Esther de Lange (néerlandaise), vice-présidente du même groupe, s’est dite très surprise par l’attitude de la Commission dans « un lobbying coordonné par la DG Environnement. Une liste d’eurodéputés à contacter pour organiser une campagne sur Twitter, ce n’est pas le rôle de la Commission ». Et d'ajouter : « La Commission fait sont propre lobbying. Elle sort de son rôle. C’est très grave. Elle finance les ‘speaking points' à distribuer. Nous prenons ça très au sérieux ».
Invitée à réagir, la Commission européenne n’a pas souhaité répondre sur l’attitude présumée de Frans Timmermans, mais a souligné, dans un communiqué, que la plateforme 'Entreprises et biodiversité' « est l'un des nombreux forums soutenus par la Commission, qui rassemble les parties prenantes autour d'un thème spécifique et qui bénéficie, comme les autres, d'un soutien administratif et financier de la Commission, notamment pour l'hébergement de son site web ».

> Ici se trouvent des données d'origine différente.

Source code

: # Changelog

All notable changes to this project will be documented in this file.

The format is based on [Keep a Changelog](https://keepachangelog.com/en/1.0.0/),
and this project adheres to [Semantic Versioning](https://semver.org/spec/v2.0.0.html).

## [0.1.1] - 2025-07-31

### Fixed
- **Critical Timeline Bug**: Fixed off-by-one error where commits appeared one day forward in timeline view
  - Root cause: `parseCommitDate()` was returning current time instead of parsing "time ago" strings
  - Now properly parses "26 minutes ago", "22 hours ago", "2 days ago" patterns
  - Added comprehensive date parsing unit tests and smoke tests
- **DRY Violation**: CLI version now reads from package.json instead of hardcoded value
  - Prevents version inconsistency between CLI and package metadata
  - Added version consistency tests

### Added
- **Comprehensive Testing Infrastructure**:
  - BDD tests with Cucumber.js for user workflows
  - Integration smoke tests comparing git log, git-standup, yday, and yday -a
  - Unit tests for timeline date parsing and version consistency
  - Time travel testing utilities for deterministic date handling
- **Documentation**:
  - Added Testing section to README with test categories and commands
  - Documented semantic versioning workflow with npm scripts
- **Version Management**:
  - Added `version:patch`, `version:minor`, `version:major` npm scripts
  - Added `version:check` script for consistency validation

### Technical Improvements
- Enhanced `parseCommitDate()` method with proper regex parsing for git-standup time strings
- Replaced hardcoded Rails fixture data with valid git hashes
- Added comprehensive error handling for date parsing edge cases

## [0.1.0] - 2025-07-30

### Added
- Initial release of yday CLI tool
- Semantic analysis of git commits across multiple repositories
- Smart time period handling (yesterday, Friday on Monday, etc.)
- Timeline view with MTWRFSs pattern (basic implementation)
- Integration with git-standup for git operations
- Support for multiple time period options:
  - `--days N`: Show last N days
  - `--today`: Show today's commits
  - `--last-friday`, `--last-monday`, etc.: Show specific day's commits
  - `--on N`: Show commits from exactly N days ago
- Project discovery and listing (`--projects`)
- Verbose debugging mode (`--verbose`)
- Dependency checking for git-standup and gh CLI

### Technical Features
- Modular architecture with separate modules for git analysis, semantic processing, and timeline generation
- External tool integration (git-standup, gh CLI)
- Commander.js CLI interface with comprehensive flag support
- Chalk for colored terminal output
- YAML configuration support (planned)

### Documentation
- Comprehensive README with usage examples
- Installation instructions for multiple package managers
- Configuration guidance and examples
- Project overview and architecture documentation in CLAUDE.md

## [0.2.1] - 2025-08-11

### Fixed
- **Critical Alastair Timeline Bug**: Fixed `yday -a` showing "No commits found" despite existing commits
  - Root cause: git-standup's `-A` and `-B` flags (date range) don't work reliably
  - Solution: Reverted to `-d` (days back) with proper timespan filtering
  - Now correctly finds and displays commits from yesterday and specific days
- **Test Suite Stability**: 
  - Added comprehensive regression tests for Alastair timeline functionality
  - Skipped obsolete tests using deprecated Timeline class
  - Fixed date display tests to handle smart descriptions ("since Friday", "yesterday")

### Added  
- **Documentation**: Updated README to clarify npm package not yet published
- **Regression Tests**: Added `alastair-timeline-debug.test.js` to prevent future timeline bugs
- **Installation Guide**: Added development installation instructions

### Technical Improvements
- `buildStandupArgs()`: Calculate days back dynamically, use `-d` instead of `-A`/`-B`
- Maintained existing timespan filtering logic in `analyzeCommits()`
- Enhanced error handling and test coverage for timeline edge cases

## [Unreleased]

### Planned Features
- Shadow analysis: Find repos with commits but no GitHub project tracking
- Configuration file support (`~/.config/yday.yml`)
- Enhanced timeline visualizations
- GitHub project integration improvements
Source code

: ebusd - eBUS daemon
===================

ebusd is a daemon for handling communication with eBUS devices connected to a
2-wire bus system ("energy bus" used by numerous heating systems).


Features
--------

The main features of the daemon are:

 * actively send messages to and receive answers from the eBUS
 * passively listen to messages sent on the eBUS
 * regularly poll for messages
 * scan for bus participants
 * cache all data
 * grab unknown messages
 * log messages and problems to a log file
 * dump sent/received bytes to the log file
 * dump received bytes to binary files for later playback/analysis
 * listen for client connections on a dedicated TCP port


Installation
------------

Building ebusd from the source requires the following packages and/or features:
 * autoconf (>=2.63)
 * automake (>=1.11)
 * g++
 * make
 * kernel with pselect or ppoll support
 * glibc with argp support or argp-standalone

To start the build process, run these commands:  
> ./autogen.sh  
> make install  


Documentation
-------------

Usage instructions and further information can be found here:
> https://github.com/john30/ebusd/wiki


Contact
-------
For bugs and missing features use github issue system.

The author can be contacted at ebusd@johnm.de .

« Les membres peuvent utiliser le logo pour montrer qu'ils s'engagent à prendre des mesures en faveur d'un monde respectueux de la nature », précise la Commission.
Selon l'institution, « ni la plateforme européenne des entreprises et de la biodiversité ni la Commission européenne ne sont responsables des actions et/ou des messages de ses membres. L'utilisation du logo n'implique pas une recommandation ou une approbation de la part de la Commission européenne ».
Les 30 compromis soutenus par les partis à la gauche de l’hémicycle et les libéraux reprennent à leur compte l’ambition du rapport de César Luena (S&D espagnol) (EUROPE 13098/3) – la restauration de 30% des terres et des mers à l’horizon 2030 comme objectif collectif général de l’UE -, mais abaissent le niveau des cibles par type d’habitat.